Provided data>

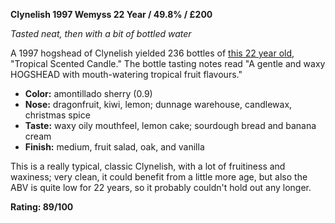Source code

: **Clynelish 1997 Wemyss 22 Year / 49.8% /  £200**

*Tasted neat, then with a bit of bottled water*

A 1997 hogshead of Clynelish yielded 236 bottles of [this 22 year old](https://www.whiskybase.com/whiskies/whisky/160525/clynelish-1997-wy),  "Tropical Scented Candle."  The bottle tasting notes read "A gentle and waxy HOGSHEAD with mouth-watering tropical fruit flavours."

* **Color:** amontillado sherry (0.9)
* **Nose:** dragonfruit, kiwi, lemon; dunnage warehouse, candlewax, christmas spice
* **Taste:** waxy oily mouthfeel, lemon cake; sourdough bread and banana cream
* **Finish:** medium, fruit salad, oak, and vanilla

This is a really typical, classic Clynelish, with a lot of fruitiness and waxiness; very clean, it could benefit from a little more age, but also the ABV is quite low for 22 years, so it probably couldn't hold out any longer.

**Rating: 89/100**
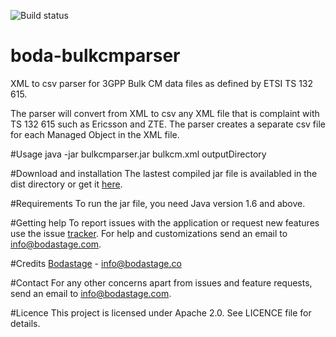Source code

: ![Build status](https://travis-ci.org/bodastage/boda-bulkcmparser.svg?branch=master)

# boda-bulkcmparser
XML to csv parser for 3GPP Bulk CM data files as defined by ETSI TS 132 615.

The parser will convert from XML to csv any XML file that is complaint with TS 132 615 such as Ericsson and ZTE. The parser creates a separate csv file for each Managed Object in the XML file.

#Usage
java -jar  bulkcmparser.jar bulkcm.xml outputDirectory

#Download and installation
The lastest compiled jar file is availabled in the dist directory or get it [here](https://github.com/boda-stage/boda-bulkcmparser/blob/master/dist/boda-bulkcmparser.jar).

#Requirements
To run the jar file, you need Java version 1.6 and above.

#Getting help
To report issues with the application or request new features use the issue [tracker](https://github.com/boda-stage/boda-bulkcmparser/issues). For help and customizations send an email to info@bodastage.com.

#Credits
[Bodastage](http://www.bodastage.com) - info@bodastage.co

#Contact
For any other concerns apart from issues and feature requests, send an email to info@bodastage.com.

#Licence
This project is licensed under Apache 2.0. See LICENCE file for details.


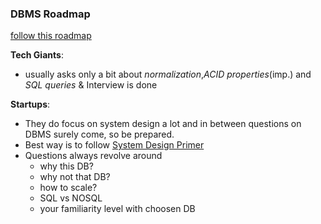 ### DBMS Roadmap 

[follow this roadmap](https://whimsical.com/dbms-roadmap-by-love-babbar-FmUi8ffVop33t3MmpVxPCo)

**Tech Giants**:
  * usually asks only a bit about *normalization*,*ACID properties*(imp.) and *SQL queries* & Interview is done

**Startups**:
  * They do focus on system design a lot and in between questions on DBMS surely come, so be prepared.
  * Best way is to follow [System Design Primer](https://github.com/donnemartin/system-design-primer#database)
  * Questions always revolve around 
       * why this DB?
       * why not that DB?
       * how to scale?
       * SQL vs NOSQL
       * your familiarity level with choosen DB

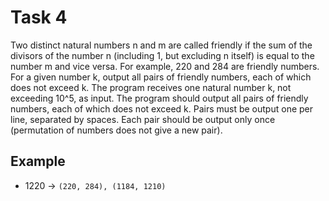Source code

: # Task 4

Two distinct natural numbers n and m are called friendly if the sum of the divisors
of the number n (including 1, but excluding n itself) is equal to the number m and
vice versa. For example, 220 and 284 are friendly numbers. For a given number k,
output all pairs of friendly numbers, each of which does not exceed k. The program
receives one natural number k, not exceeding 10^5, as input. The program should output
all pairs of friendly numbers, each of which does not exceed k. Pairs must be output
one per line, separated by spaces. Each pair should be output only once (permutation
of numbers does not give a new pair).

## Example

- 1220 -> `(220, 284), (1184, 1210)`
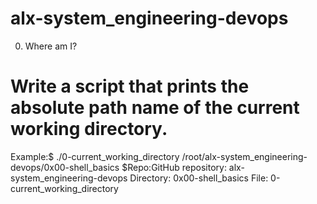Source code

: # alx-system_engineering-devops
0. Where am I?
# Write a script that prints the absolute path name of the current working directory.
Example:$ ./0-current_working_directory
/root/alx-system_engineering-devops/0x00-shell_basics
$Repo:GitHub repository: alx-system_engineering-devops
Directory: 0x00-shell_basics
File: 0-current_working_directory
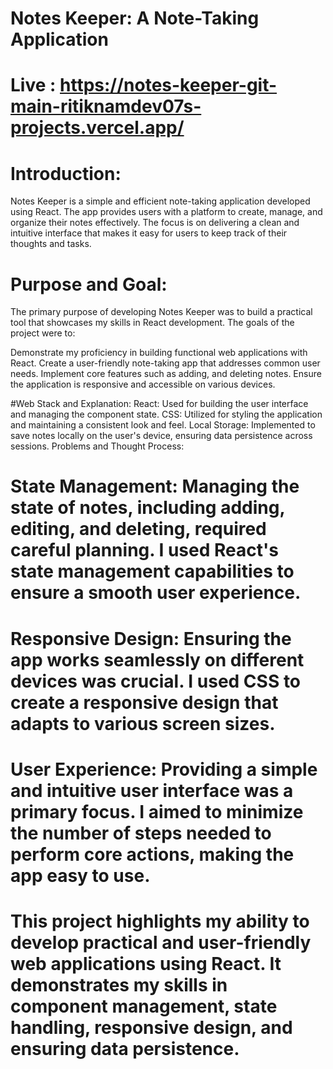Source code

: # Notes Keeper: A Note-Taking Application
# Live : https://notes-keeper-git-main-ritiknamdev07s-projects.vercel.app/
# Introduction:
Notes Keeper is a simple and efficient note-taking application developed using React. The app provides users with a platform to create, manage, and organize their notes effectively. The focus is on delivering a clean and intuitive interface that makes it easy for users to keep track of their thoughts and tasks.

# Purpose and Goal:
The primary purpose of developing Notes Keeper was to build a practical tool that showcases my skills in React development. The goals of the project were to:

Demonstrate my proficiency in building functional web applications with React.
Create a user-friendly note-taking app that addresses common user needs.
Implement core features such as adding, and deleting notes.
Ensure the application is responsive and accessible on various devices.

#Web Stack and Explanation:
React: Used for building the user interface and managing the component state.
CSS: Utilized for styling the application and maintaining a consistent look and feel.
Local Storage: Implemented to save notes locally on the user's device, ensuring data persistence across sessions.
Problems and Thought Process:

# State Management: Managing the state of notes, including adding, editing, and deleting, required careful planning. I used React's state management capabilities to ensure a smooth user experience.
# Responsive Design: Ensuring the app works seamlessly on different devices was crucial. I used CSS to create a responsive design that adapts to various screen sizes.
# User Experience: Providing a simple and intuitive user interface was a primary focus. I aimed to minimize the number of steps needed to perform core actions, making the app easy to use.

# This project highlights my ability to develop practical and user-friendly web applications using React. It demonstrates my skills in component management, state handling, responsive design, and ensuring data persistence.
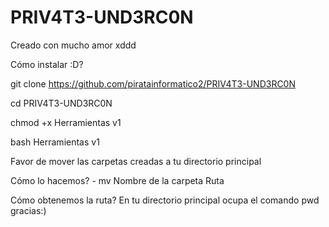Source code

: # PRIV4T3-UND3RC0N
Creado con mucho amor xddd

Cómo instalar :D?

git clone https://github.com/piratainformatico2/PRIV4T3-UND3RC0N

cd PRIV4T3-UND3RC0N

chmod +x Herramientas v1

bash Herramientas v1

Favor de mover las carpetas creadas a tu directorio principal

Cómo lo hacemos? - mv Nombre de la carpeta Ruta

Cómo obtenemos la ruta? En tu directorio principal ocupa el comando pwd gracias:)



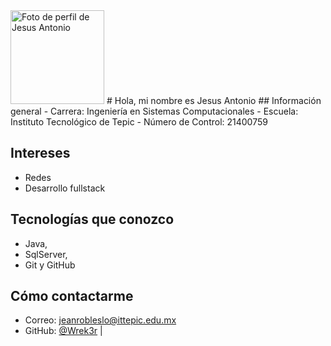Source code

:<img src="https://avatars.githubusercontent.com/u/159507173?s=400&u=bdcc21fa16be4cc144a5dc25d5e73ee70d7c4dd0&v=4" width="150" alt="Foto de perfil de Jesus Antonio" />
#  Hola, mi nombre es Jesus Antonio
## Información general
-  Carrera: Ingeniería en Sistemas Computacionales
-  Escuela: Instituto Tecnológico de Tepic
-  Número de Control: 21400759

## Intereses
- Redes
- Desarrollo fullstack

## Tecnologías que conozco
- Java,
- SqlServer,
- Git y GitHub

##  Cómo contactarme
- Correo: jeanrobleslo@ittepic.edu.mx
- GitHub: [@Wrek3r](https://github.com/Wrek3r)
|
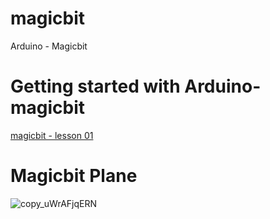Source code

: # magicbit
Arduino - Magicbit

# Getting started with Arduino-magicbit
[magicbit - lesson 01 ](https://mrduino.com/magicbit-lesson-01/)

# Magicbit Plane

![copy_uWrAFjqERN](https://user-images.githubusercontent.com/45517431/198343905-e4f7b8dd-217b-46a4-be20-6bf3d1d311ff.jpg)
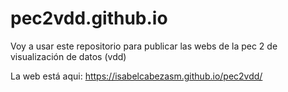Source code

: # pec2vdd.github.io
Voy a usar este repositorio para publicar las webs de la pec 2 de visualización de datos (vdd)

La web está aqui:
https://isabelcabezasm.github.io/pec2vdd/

* * *

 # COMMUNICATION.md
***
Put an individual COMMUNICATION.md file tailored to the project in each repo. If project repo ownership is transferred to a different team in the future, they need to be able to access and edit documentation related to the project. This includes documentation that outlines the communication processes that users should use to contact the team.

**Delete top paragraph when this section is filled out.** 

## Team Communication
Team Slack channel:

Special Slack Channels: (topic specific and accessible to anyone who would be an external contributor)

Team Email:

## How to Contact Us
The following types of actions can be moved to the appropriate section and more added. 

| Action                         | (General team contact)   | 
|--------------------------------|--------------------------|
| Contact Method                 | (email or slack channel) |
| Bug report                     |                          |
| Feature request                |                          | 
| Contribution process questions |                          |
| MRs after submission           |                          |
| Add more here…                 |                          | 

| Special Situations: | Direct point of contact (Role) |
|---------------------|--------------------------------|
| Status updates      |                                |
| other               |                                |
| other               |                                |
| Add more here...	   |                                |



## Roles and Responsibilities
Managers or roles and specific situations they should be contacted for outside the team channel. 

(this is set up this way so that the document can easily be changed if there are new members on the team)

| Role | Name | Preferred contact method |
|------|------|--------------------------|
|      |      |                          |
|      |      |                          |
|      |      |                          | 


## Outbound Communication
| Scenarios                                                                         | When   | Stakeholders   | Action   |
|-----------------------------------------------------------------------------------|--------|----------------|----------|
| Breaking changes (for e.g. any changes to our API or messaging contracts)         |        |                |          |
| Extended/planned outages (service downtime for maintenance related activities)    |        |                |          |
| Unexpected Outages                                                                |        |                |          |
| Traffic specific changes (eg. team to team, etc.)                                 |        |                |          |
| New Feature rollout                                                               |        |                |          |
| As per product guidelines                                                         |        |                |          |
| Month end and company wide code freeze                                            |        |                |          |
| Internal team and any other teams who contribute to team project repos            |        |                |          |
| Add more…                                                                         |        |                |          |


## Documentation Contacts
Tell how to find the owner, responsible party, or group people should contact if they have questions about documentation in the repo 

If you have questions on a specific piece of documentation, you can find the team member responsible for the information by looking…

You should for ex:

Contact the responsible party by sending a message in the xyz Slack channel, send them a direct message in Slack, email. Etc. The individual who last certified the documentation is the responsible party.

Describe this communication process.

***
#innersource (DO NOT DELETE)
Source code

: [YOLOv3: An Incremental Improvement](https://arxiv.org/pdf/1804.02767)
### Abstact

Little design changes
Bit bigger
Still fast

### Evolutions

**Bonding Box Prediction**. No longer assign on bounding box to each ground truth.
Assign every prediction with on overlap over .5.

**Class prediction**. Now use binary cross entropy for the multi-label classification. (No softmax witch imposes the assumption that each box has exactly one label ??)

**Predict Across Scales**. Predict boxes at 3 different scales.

What you need to do> Count the lines in the records above that contain the word "master", and give only that number.

Solution for this task> 2